“Errizku alallah - Rızık Allah’tandır” ilkesi normal zamanlarda dilimizden düşürmediğimiz, çerçeveleyip dükkanlarımıza astığımız önemli bir ilkemizdi.
Birbirimizin iş durumunu, geçimini ve kazancını sorduğumuzda hiç düşünmeden “errizku alallah” derdik.
Elhamdülillah yine aynı şeyi söyleyenlerimiz ve o şekilde inananlarımız var.
Fakat şu günlerde toplumun önemli bir kesimine, sesi çok çıkanlara bakıyoruz da sanki Allah hiç yokmuş gibi konuşuyorlar.
Gereğinden fazla politize olmuşlarımız, her şeyi herkesten çok bilmişlerimiz bugün olup bitenleri, ülkemizin ve dünyanın içinde bulunduğu durumu izah ederlerken Allah’a hiç mi hiç yer vermediklerini görüyoruz. Allah Teala’nın sadece olup bitenleri uzaktan sessizce izlediğini, hiçbir müdahalesinin olmadığını sanmaktadırlar.
Bir kısmımız yaşanılan bu zor günleri tamamen mevcut iktidara, iktidarın beceriksizliğine, yolsuzluğuna bağlıyor. Bir kısmımız savaşa, enerji ve tahıl darboğazına, özellikle ülkemize uygulanan ambargolara ve salgının getirdiği kapanma, iş ve üretim kayıplarına bağlıyor, onlar da işin içine Allah Teala’yı hiç katmıyorlar.

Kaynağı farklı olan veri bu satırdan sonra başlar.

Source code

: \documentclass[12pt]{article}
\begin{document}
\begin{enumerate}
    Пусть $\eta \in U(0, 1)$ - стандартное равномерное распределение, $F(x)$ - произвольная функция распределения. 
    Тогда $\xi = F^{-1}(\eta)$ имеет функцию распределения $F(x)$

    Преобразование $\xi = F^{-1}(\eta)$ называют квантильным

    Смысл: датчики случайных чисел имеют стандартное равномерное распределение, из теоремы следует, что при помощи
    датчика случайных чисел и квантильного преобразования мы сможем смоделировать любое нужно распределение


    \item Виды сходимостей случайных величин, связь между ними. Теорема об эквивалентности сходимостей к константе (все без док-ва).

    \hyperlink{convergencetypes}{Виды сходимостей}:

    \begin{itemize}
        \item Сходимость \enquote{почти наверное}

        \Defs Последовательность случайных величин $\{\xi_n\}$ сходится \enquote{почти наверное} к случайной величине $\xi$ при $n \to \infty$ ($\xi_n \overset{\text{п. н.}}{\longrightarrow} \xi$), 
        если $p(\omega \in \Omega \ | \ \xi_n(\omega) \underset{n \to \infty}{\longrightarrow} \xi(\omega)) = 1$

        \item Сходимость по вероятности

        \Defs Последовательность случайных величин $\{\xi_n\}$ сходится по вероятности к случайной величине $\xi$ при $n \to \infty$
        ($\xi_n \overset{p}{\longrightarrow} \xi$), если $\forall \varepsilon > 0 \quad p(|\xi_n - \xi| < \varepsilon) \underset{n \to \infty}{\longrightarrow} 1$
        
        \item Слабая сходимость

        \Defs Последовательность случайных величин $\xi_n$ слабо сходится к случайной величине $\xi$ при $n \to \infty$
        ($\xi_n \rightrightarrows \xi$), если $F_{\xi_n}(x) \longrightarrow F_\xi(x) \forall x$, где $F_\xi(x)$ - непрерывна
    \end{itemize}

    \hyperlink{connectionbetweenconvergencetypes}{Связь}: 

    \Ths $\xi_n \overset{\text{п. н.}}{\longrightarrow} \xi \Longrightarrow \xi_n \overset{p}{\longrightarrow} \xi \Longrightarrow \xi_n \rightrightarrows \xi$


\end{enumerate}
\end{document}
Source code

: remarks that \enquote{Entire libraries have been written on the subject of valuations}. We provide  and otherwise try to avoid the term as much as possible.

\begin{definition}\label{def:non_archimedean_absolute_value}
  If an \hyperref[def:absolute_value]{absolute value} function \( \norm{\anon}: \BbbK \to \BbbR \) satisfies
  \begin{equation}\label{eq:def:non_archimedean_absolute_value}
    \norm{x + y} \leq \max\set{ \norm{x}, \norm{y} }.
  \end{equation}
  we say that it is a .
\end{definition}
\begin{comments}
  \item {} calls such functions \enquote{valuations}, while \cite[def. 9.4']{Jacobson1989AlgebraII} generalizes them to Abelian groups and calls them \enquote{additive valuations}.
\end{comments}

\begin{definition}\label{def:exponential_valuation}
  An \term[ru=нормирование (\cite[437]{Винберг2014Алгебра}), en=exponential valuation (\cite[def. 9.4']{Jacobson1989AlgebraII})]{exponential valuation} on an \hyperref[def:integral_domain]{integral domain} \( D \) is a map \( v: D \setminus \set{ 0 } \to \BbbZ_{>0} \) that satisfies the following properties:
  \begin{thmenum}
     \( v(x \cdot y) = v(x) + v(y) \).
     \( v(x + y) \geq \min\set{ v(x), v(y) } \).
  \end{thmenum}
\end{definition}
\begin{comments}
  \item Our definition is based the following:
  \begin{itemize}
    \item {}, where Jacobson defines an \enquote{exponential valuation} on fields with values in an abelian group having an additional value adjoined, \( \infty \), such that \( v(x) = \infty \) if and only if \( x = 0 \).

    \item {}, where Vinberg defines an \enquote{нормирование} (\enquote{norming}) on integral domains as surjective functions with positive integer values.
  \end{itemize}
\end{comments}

Bunların her birinin haklılık payı ve görünürde izah edilebilir yönleri olabilir.
Nasıl kurtulacağımıza gelince...
Bir kısmımız kurtuluşun ancak yine bu iktidarla mümkün olduğunu, muhalefetin her şeyi daha da berbat edeceğini savunurken diğer bir kesim de kurtuluşu mevcut iktidarın gitmesinde görmekte ve bunun mücadelesini vermektedir.
Halbuki sakin zamanlarda dile getirdiğimiz ve Müslüman olmamızın olmazsa olmaz ilkeleri vardır;
Yeryüzünde kıpırdayan, debelenen ne varsa hepsinin rızkı Allah’a aittir.
Allah dilediğinin rızkını genişletir, dilediğinin rızkını daraltır.
Allah birisine bir zarar dokunduracak olursa artık onu açıp giderecek birisi yoktur. Birisine de bir iyilik dokundurmak istediğinde onu engelleyecek yoktur.
“Ey insanlar! Allah’ın size olan nimet(ler)ini hatırlayın! Allah’tan başka size gökten ve yerden rızık verecek herhangi bir yaratıcı mı varmış! O’ndan başka ilah yoktur. Nasıl oluyor da (gerçeklerden) döndürülüyorsunuz!” (35/3)
Unutmayalım, toplumların nabzı doğrudan Allah’ın elindedir, dilediği gibi yönlendirir.
Lütfen şu birbirimize bağırıp çağırmayı, başka başka kapılarda debelenip durmayı bırakalım da bütün bunlar için birazcık da Rabbimizin kapısına gidelim.
Bizi doyuracak olan O’dur. Hem de sadece karnımızı değil, gözümüzü ve gönlümüzü doyuracak olan da O’dur.